I hurt myself at work today pretty badly. I smashed my finger in the metal sliding doors of the mug cooler. When was the last time you really hurt yourself? I mean earlier this week I walked into the purse hook in the bathroom and that hurt. I have an impressive bruise from it. But this was like no pain I’ve encountered in a long time. I started crying and wrapped it, but as the minutes passed it became evident that I had to go home. It hurt so bad I actually felt like I was going to faint. My managers eventually became worried and my manager Lauren bartended and sent me home. For this I am grateful. My finger isn’t broken (thank God) but it is really jacked. Pain killers did nothing. Eventual oxycottin took the pain level to a bearable amount, and made me feel weird.
But the main point of this story is my friends.At work I kept trying to bartend but would, in complete agony, have to step outside. My bar guests had a crying bartender. How awkward for them. But Alana stood by me, venturing behind the bar for the first time to try and greet my guests, ignoring the fact that she was useless if they needed a drink. She helped wrap my immediately swollen and purple finger. Zara saw my icepack and got me a newer, colder one. Maureen wiped my tears away with her shirt. Everyone was just so nice and comforting. Nic agreed to come in early so I could go to the hospital. I know this is all over a finger! and can be looked at as ridiculous.

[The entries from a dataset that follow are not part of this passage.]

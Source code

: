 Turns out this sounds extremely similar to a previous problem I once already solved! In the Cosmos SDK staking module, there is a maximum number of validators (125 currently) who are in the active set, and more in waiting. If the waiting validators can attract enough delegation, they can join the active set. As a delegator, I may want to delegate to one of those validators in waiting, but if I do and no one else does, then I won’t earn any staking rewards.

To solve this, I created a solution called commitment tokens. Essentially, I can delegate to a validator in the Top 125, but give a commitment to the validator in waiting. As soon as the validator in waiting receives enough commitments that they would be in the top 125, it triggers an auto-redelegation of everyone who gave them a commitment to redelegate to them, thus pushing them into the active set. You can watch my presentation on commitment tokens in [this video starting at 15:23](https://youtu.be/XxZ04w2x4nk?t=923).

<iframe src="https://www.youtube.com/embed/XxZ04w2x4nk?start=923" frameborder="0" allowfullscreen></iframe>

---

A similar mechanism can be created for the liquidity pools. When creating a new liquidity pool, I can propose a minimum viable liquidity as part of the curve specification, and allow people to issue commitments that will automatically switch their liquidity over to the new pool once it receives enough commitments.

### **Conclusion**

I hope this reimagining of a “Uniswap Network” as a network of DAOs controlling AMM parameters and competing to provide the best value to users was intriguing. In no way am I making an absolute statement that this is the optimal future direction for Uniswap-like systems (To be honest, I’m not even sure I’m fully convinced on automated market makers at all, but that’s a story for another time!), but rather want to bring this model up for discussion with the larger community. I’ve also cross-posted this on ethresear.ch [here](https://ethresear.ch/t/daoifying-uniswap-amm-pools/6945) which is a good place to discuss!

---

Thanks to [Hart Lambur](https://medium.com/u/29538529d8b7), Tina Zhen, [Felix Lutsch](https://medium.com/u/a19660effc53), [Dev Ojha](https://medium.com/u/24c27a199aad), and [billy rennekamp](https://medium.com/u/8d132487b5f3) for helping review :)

But I was in incredible pain, and everyone cared. Later Alana would be telling the story and would say, “She just kept saying ‘I just want my mom'”, which would prompt Maureen to become teary-eyed.

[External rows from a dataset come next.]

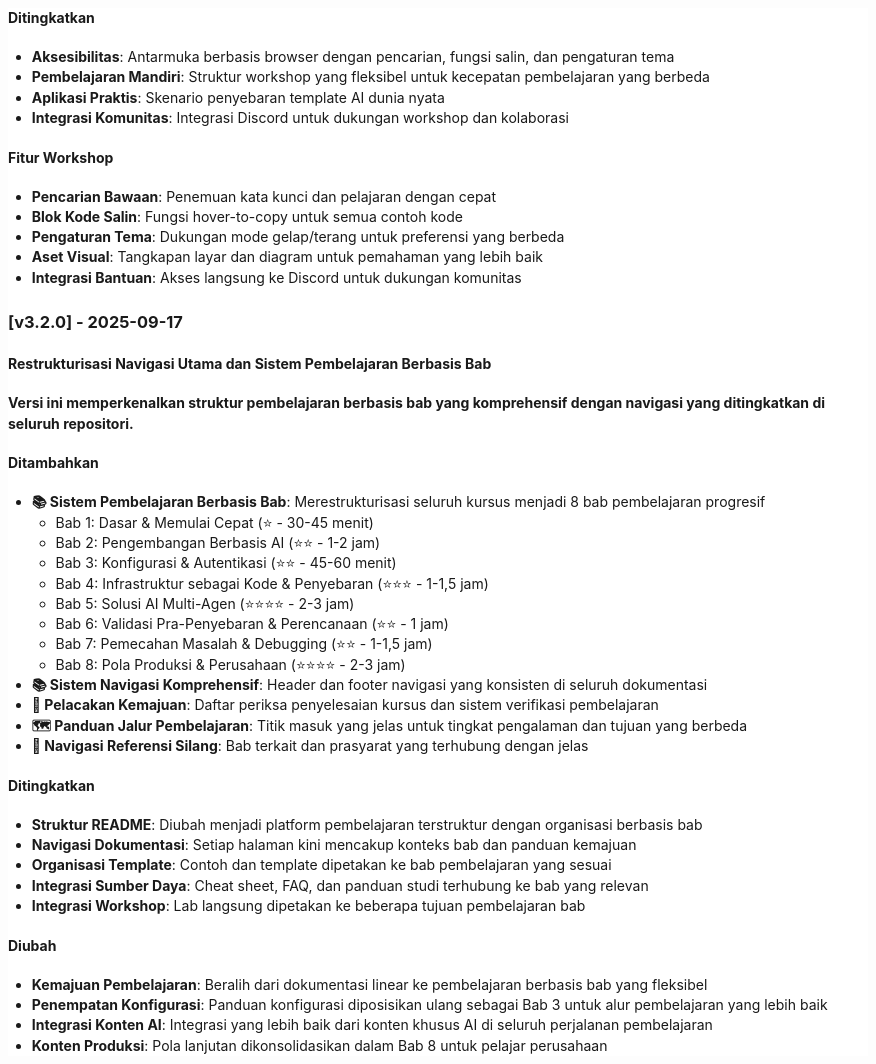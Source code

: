 #### Ditingkatkan
- **Aksesibilitas**: Antarmuka berbasis browser dengan pencarian, fungsi salin, dan pengaturan tema
- **Pembelajaran Mandiri**: Struktur workshop yang fleksibel untuk kecepatan pembelajaran yang berbeda
- **Aplikasi Praktis**: Skenario penyebaran template AI dunia nyata
- **Integrasi Komunitas**: Integrasi Discord untuk dukungan workshop dan kolaborasi

#### Fitur Workshop
- **Pencarian Bawaan**: Penemuan kata kunci dan pelajaran dengan cepat
- **Blok Kode Salin**: Fungsi hover-to-copy untuk semua contoh kode
- **Pengaturan Tema**: Dukungan mode gelap/terang untuk preferensi yang berbeda
- **Aset Visual**: Tangkapan layar dan diagram untuk pemahaman yang lebih baik
- **Integrasi Bantuan**: Akses langsung ke Discord untuk dukungan komunitas

### [v3.2.0] - 2025-09-17

#### Restrukturisasi Navigasi Utama dan Sistem Pembelajaran Berbasis Bab
**Versi ini memperkenalkan struktur pembelajaran berbasis bab yang komprehensif dengan navigasi yang ditingkatkan di seluruh repositori.**

#### Ditambahkan
- **📚 Sistem Pembelajaran Berbasis Bab**: Merestrukturisasi seluruh kursus menjadi 8 bab pembelajaran progresif
  - Bab 1: Dasar & Memulai Cepat (⭐ - 30-45 menit)
  - Bab 2: Pengembangan Berbasis AI (⭐⭐ - 1-2 jam)
  - Bab 3: Konfigurasi & Autentikasi (⭐⭐ - 45-60 menit)
  - Bab 4: Infrastruktur sebagai Kode & Penyebaran (⭐⭐⭐ - 1-1,5 jam)
  - Bab 5: Solusi AI Multi-Agen (⭐⭐⭐⭐ - 2-3 jam)
  - Bab 6: Validasi Pra-Penyebaran & Perencanaan (⭐⭐ - 1 jam)
  - Bab 7: Pemecahan Masalah & Debugging (⭐⭐ - 1-1,5 jam)
  - Bab 8: Pola Produksi & Perusahaan (⭐⭐⭐⭐ - 2-3 jam)
- **📚 Sistem Navigasi Komprehensif**: Header dan footer navigasi yang konsisten di seluruh dokumentasi
- **🎯 Pelacakan Kemajuan**: Daftar periksa penyelesaian kursus dan sistem verifikasi pembelajaran
- **🗺️ Panduan Jalur Pembelajaran**: Titik masuk yang jelas untuk tingkat pengalaman dan tujuan yang berbeda
- **🔗 Navigasi Referensi Silang**: Bab terkait dan prasyarat yang terhubung dengan jelas

#### Ditingkatkan
- **Struktur README**: Diubah menjadi platform pembelajaran terstruktur dengan organisasi berbasis bab
- **Navigasi Dokumentasi**: Setiap halaman kini mencakup konteks bab dan panduan kemajuan
- **Organisasi Template**: Contoh dan template dipetakan ke bab pembelajaran yang sesuai
- **Integrasi Sumber Daya**: Cheat sheet, FAQ, dan panduan studi terhubung ke bab yang relevan
- **Integrasi Workshop**: Lab langsung dipetakan ke beberapa tujuan pembelajaran bab

#### Diubah
- **Kemajuan Pembelajaran**: Beralih dari dokumentasi linear ke pembelajaran berbasis bab yang fleksibel
- **Penempatan Konfigurasi**: Panduan konfigurasi diposisikan ulang sebagai Bab 3 untuk alur pembelajaran yang lebih baik
- **Integrasi Konten AI**: Integrasi yang lebih baik dari konten khusus AI di seluruh perjalanan pembelajaran
- **Konten Produksi**: Pola lanjutan dikonsolidasikan dalam Bab 8 untuk pelajar perusahaan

Later, as I lay in bed throbbing, Nic and Kari would text me, checking up on me. Maureen would speak to Matt and he would call me to see how I was. Britt and Moe would call me. Maureen would stop by later with PF Changs. And my mom, my amazing mom, would go to Chilis to see me only to hear I was in the hospital (I wasn’t). She would come home and take such good care of me. She would make me two dinners (because she didnt want me to wait while the other one cooked), she would eat dinner with me in my bed and lay with me, and rub my back and arms. Mick would give me painkillers, and when they didn’t work, offered me better ones. He is in chronic pain constantly, but still cared enough to give me medicine that he relies on in order to live as normally as possible.
I am just grateful for everyone. I am thankful. I love them all.
And yes, my finger is still killing me. Like seriously… its ridiculous how badly that hurt. But beautiful that no one dismissed my tears as silly. They all helped me, just because they really do care. It touched me.
Tomorrow is my dad’s birthday. He’s 52.